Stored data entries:
┏━━

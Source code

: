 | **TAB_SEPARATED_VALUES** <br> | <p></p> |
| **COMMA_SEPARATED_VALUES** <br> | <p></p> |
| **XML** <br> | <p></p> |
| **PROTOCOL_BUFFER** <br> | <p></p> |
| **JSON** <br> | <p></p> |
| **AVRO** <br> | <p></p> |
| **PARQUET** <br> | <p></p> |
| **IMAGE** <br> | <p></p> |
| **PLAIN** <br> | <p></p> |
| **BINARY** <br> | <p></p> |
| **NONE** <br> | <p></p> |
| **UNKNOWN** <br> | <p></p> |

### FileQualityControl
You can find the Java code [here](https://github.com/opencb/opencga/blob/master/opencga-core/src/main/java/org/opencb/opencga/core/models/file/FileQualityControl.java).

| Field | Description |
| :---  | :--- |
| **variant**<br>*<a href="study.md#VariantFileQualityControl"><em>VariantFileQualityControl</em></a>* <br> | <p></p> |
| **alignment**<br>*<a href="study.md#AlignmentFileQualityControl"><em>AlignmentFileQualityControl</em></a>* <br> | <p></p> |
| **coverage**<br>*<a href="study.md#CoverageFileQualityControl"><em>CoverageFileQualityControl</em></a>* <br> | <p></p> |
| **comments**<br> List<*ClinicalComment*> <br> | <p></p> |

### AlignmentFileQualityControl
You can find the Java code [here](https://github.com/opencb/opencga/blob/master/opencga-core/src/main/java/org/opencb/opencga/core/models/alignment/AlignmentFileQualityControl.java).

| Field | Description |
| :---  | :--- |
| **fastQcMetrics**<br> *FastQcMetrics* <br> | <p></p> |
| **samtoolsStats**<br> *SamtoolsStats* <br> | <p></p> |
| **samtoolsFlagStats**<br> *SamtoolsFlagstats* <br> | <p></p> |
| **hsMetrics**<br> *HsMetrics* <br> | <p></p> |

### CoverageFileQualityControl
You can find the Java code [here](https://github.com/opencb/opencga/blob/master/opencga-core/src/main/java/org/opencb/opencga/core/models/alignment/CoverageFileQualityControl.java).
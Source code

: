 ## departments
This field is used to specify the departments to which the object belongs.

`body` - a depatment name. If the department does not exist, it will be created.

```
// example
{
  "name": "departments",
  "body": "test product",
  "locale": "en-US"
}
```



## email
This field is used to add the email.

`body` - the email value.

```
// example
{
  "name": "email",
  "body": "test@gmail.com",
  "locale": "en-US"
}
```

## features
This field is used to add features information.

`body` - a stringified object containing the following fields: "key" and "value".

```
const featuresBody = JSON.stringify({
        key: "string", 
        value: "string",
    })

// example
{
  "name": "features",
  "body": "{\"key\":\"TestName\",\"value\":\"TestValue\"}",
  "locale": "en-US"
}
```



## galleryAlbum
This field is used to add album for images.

┗━━

Problem to work on: Reproduce each record exactly as it appears.

Exercise output:
Source code

: | **TAB_SEPARATED_VALUES** <br> | <p></p> |
| **COMMA_SEPARATED_VALUES** <br> | <p></p> |
| **XML** <br> | <p></p> |
| **PROTOCOL_BUFFER** <br> | <p></p> |
| **JSON** <br> | <p></p> |
| **AVRO** <br> | <p></p> |
| **PARQUET** <br> | <p></p> |
| **IMAGE** <br> | <p></p> |
| **PLAIN** <br> | <p></p> |
| **BINARY** <br> | <p></p> |
| **NONE** <br> | <p></p> |
| **UNKNOWN** <br> | <p></p> |

### FileQualityControl
You can find the Java code [here](https://github.com/opencb/opencga/blob/master/opencga-core/src/main/java/org/opencb/opencga/core/models/file/FileQualityControl.java).

| Field | Description |
| :---  | :--- |
| **variant**<br>*<a href="study.md#VariantFileQualityControl"><em>VariantFileQualityControl</em></a>* <br> | <p></p> |
| **alignment**<br>*<a href="study.md#AlignmentFileQualityControl"><em>AlignmentFileQualityControl</em></a>* <br> | <p></p> |
| **coverage**<br>*<a href="study.md#CoverageFileQualityControl"><em>CoverageFileQualityControl</em></a>* <br> | <p></p> |
| **comments**<br> List<*ClinicalComment*> <br> | <p></p> |

### AlignmentFileQualityControl
You can find the Java code [here](https://github.com/opencb/opencga/blob/master/opencga-core/src/main/java/org/opencb/opencga/core/models/alignment/AlignmentFileQualityControl.java).

| Field | Description |
| :---  | :--- |
| **fastQcMetrics**<br> *FastQcMetrics* <br> | <p></p> |
| **samtoolsStats**<br> *SamtoolsStats* <br> | <p></p> |
| **samtoolsFlagStats**<br> *SamtoolsFlagstats* <br> | <p></p> |
| **hsMetrics**<br> *HsMetrics* <br> | <p></p> |

### CoverageFileQualityControl
You can find the Java code [here](https://github.com/opencb/opencga/blob/master/opencga-core/src/main/java/org/opencb/opencga/core/models/alignment/CoverageFileQualityControl.java).
Source code

: ## departments
This field is used to specify the departments to which the object belongs.

`body` - a depatment name. If the department does not exist, it will be created.

```
// example
{
  "name": "departments",
  "body": "test product",
  "locale": "en-US"
}
```



## email
This field is used to add the email.

`body` - the email value.

```
// example
{
  "name": "email",
  "body": "test@gmail.com",
  "locale": "en-US"
}
```

## features
This field is used to add features information.

`body` - a stringified object containing the following fields: "key" and "value".

```
const featuresBody = JSON.stringify({
        key: "string", 
        value: "string",
    })

// example
{
  "name": "features",
  "body": "{\"key\":\"TestName\",\"value\":\"TestValue\"}",
  "locale": "en-US"
}
```



## galleryAlbum
This field is used to add album for images.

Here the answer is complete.